World Health Organisation (WHO) said the Chinese authorities had told them about the case and they were in constant touch with the Ministry of Health. “It looks like Ministry of Health is doing the right thing in terms of follow-up action,” commented WHO spokeswoman, Joanna Brent, referring to surveillance of the victim’s close contacts. “At this stage, we don't have any more information about how he would have contracted it,” she said.

Most likely, the first infection, at least, came from infected poultry. Wild birds could be an option while reports this year from other Asian countries indicate H5N1 is entrenched in the Indonesian cat population and is possibly transmitted by rodents to poultry in Japan.

A Reuters report quoted Chinese Health Ministry spokesman, Mao Qun'an, as saying analysis of a sample taken from the younger man indicates that the HPAI virus has not mutated, but he could not exclude the possibility of human-to-human infection in this case. “The virus is still avian and has not undergone a mutation in its nature,” he told a news conference.

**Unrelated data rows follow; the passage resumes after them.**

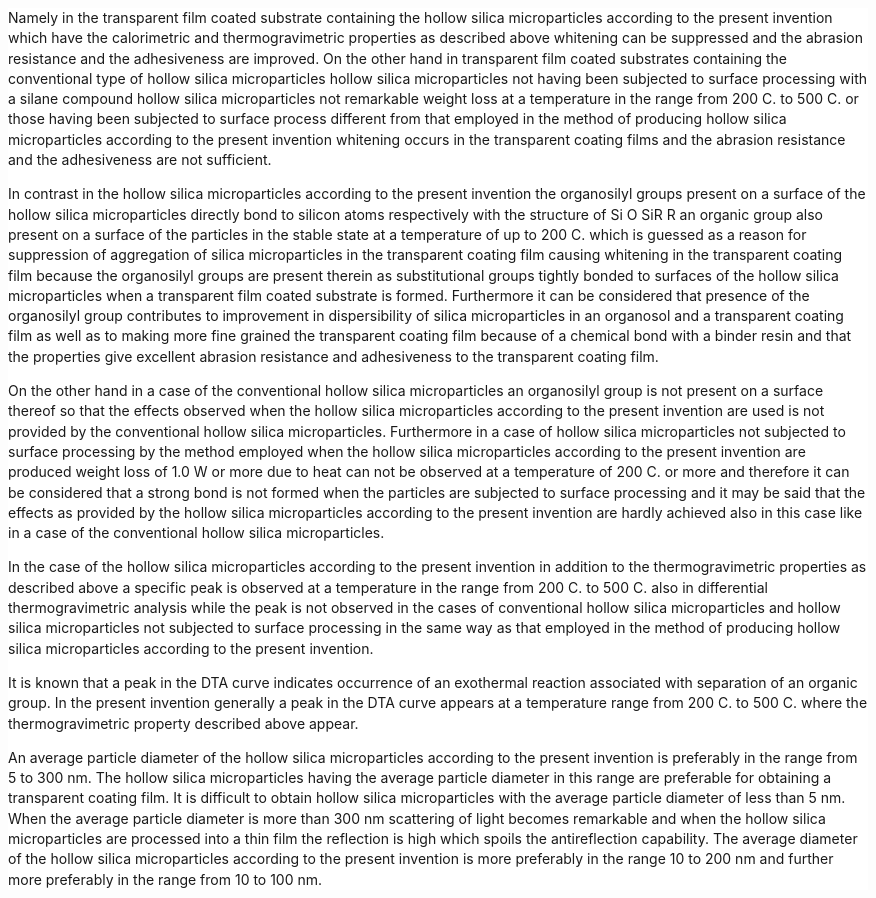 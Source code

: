 Namely in the transparent film coated substrate containing the hollow silica microparticles according to the present invention which have the calorimetric and thermogravimetric properties as described above whitening can be suppressed and the abrasion resistance and the adhesiveness are improved. On the other hand in transparent film coated substrates containing the conventional type of hollow silica microparticles hollow silica microparticles not having been subjected to surface processing with a silane compound hollow silica microparticles not remarkable weight loss at a temperature in the range from 200 C. to 500 C. or those having been subjected to surface process different from that employed in the method of producing hollow silica microparticles according to the present invention whitening occurs in the transparent coating films and the abrasion resistance and the adhesiveness are not sufficient.

In contrast in the hollow silica microparticles according to the present invention the organosilyl groups present on a surface of the hollow silica microparticles directly bond to silicon atoms respectively with the structure of Si O SiR R an organic group also present on a surface of the particles in the stable state at a temperature of up to 200 C. which is guessed as a reason for suppression of aggregation of silica microparticles in the transparent coating film causing whitening in the transparent coating film because the organosilyl groups are present therein as substitutional groups tightly bonded to surfaces of the hollow silica microparticles when a transparent film coated substrate is formed. Furthermore it can be considered that presence of the organosilyl group contributes to improvement in dispersibility of silica microparticles in an organosol and a transparent coating film as well as to making more fine grained the transparent coating film because of a chemical bond with a binder resin and that the properties give excellent abrasion resistance and adhesiveness to the transparent coating film.

On the other hand in a case of the conventional hollow silica microparticles an organosilyl group is not present on a surface thereof so that the effects observed when the hollow silica microparticles according to the present invention are used is not provided by the conventional hollow silica microparticles. Furthermore in a case of hollow silica microparticles not subjected to surface processing by the method employed when the hollow silica microparticles according to the present invention are produced weight loss of 1.0 W or more due to heat can not be observed at a temperature of 200 C. or more and therefore it can be considered that a strong bond is not formed when the particles are subjected to surface processing and it may be said that the effects as provided by the hollow silica microparticles according to the present invention are hardly achieved also in this case like in a case of the conventional hollow silica microparticles.

In the case of the hollow silica microparticles according to the present invention in addition to the thermogravimetric properties as described above a specific peak is observed at a temperature in the range from 200 C. to 500 C. also in differential thermogravimetric analysis while the peak is not observed in the cases of conventional hollow silica microparticles and hollow silica microparticles not subjected to surface processing in the same way as that employed in the method of producing hollow silica microparticles according to the present invention.

It is known that a peak in the DTA curve indicates occurrence of an exothermal reaction associated with separation of an organic group. In the present invention generally a peak in the DTA curve appears at a temperature range from 200 C. to 500 C. where the thermogravimetric property described above appear.

An average particle diameter of the hollow silica microparticles according to the present invention is preferably in the range from 5 to 300 nm. The hollow silica microparticles having the average particle diameter in this range are preferable for obtaining a transparent coating film. It is difficult to obtain hollow silica microparticles with the average particle diameter of less than 5 nm. When the average particle diameter is more than 300 nm scattering of light becomes remarkable and when the hollow silica microparticles are processed into a thin film the reflection is high which spoils the antireflection capability. The average diameter of the hollow silica microparticles according to the present invention is more preferably in the range 10 to 200 nm and further more preferably in the range from 10 to 100 nm.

Hong Kong is invariably the best source of information about what is really going on in mainland China. According to Reuters, a Hong Kong newspaper controlled by the mainland claimed that father and son had both eaten chicken that was not fully cooked. Ta Kung Pao newspaper cited unnamed sources as saying they had eaten the partly cooked chicken in a restaurant in Nanjing, capital of Jiangsu.

CIDRAP says many experts are sceptical about China’s persistent claims that virtually no human H5N1 cases have had any contact with infected poultry. A classic case was in June 2007 when WHO confirmed a 19-year-old male soldier serving in Fujian province died from an H5N1 infection without  having been anywhere near infected poultry (according to the Chinese authorities).

At that time, WHO spokesman, Gregory Hartl, told Associated Press that only one of China’s H5N1 cases had reported contact with sick poultry. He went on to raise questions about accuracy and effectiveness of the Chinese government’s monitoring of the disease in birds. Similar doubts are being expressed this time round by Julian Tang Wei-tze, a virologist based in Hong Kong, as to whether the latest victim really had no contact with infected birds. “It's about the accuracy of their contact history. With an incompatible history it is hard to exclude any contact with infected birds, their droppings or people,” he told The Standard, a Hong Kong business newspaper, on 4 December 2007.

Subsequent infection of the victim’s father, unless both were in contact with infected poultry (unknown to the authorities), is especially worrying because it strongly indicates human-to-human transmission. WHO are clearly concerned and especially about the second infection. Spokesman John Rainford told the BBC, “We are concerned. The fact that we have two cases here without necessarily a clear source of animal infection and within the same family means we need to make sure we do a thorough investigation.”

Other contacts are so far free of disease which is heartening but is in line with the view of some experts. They believe H5N1 can only move between most people with difficulty because of genetic differences, but this would clearly not apply in the same degree to blood relatives. The large human H5N1 cluster of 8 people on the Indonesian island of Sumatra during May 2006 showed all infected persons were blood relatives. Spouses were unaffected despite close contact with other infected family members. This means the workforce on a family-run poultry farm could be at particular risk if the virus makes a move from poultry to people.

With its own past experiences of H5N1 in 1997 and 2002/03 and also SARS, Hong Kong wasted no time in introducing strict legislation to avert any health crisis developing from these worrying developments on mainland China. Under the new bill, the Health Minister will have authority to seize any object suspected to be an infectious agent and to detain anyone believed to be a disease carrier for isolation, quarantine and medical examination. He can also order the arrest of anyone who absconds from medical detention.